Shadow Hearts is an attractive game with good-looking character models that fare well on their own and push the story in real time in a way that many other games fail to do with FMV sequences. Well-animated prerendered backgrounds bring the distinct setting to life, and each new area you encounter is sufficiently different from the last and is appealing in its own way. Many of the areas are particularly small, however, and most locales are at most three to four screens in size. The characters and backgrounds aren't as detailed or as colorful as those in the most recent PlayStation 2 efforts, but the game plays very smoothly, with nearly unnoticeable load times between areas and extremely quick transitions in and out of battle. Many smaller details add up to give Shadow Hearts a polished look, including an inventory with attractive images of each item and a monster library where you can examine all of your past foes. Shadow Hearts tries its hand at a number of innovative approaches to visual storytelling, shunning conventional CG techniques and instead using live-action segments or still images. These inactive portions of the game are for the most part well done, but considering the skill that Sacnoth has at producing entertaining FMV sequences, and the quality of those that did make it in, you might wonder how much more entertaining Shadow Hearts would have been if it had been approached in a different way.

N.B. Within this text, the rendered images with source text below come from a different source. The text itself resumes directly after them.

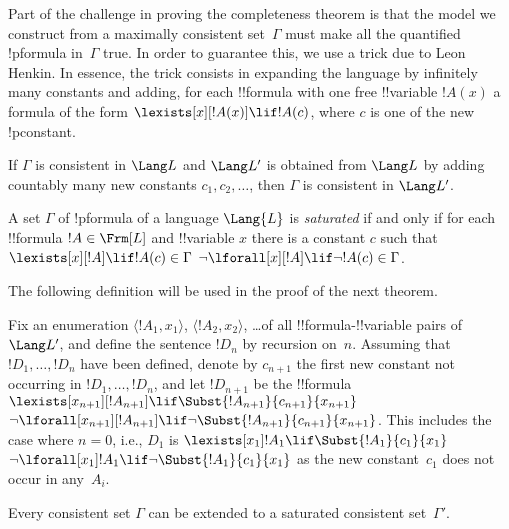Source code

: \documentclass[../../include/open-logic-section]{subfiles}
\begin{document}

\begin{explain}
Part of the challenge in proving the completeness theorem is that the
model we construct from a maximally consistent set~$\Gamma$ must make
all the quantified !p{formula} in~$\Gamma$ true.  In order to
guarantee this, we use a trick due to Leon Henkin.  In essence, the
trick consists in expanding the language by infinitely many constants
and adding, for each !!{formula} with one free !!{variable} $!A(x)$ a
formula of the form $\lexists[x][!A(x)] \lif !A(c)$, where $c$ is one
of the new !p{constant}.
\end{explain}

\begin{lem}
If $\Gamma$ is consistent in $\Lang L$ and $\Lang L'$ is obtained from
$\Lang L$ by adding countably many new constants $c_1, c_2, \dots$,
then $\Gamma$ is consistent in $\Lang L'$.
\end{lem}

\begin{defn}
A set $\Gamma$ of !p{formula} of a language $\Lang {L}$ is
\emph{saturated} if and only if for each !!{formula} $!A \in \Frm[L]$
and !!{variable} $x$ there is a constant $c$ such that
      {$\lexists[x][!A] \lif !A(c) \in \Gamma$}
      {$\lnot\lforall[x][!A] \lif \lnot !A(c) \in \Gamma$}.
\end{defn}

The following definition will be used in the proof of the next theorem.

\begin{defn}
Fix an enumeration $\langle !A_1, x_1 \rangle$, $\langle !A_2, x_2
\rangle$, \dots of all !!{formula}-!!{variable} pairs of $\Lang L'$,
and define the sentence $!D_n$ by recursion on~$n$. Assuming that
$!D_1, \dots, !D_n$ have been defined, denote by $c_{n+1}$ the first
new constant not occurring in $!D_1, \dots, !D_n$, and let $!D_{n+1}$
be the !!{formula} 
{$\lexists[x_{n+1}][!A_{n+1}] \lif \Subst{!A_{n+1}}{c_{n+1}}{x_{n+1}}$}
{$\lnot\lforall[x_{n+1}][!A_{n+1}] \lif \lnot \Subst{!A_{n+1}}{c_{n+1}}{x_{n+1}}$}. 
This includes the case where $n = 0$, i.e., $D_1$ is 
{$\lexists[x_1] !A_1 \lif \Subst{!A_1}{c_1}{x_1}$}
{$\lnot\lforall[x_1] !A_1 \lif \lnot \Subst{!A_1}{c_1}{x_1}$}
as the new constant~$c_1$ does not occur in any~$A_i$.
\end{defn}

\begin{thm}
Every consistent set $\Gamma$ can be extended to a saturated
consistent set~$\Gamma'$.
\end{thm}
\end{document}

Shadow Hearts features a stunning soundtrack composed by a team experienced in setting an almost tangible mood through proper use of in-game music. The battle theme that accompanies the fast-paced action is particularly pleasant and sets a mood that both raises tension and invigorates. Certain tracks are absolutely haunting, and in spite of some repetition, the quality of the music never falters. Despite the almost perfect fit of the soundtrack, the voice acting leaves much to be desired. For the most part, the story is unveiled in the standard dialogue boxes, where text needs to be scrolled through section by section. When characters are actually heard, like in the small number of cinematic sequences, the results are less than appealing. The voices are exaggerated for the most part, and at key points in the game they can be downright intolerable. Topping this off, strangely enough, is the fact that the original Japanese voice work was maintained intact during the battle sequences, while a few snippets of English dialogue were added for certain characters. This unnatural combination is rather awkward, but it doesn't do much to detract from the overall experience.
In a year where quality RPGs were hard to come by, the PlayStation 2 goes out with a bang with the back-to-back releases of Final Fantasy X and its surprisingly formidable contemporary, Shadow Hearts. Midway has a winner on its hands with Shadow Hearts, which offers a refreshing new look at the genre. Despite its considerable depth, Shadow Hearts is easy to get into and yet maintains a satisfying level of challenge. If you're looking for an exciting approximately 40-hour diversion (and tongue-in-cheek adult themes aren't going to scare you away), then you should definitely try this one out.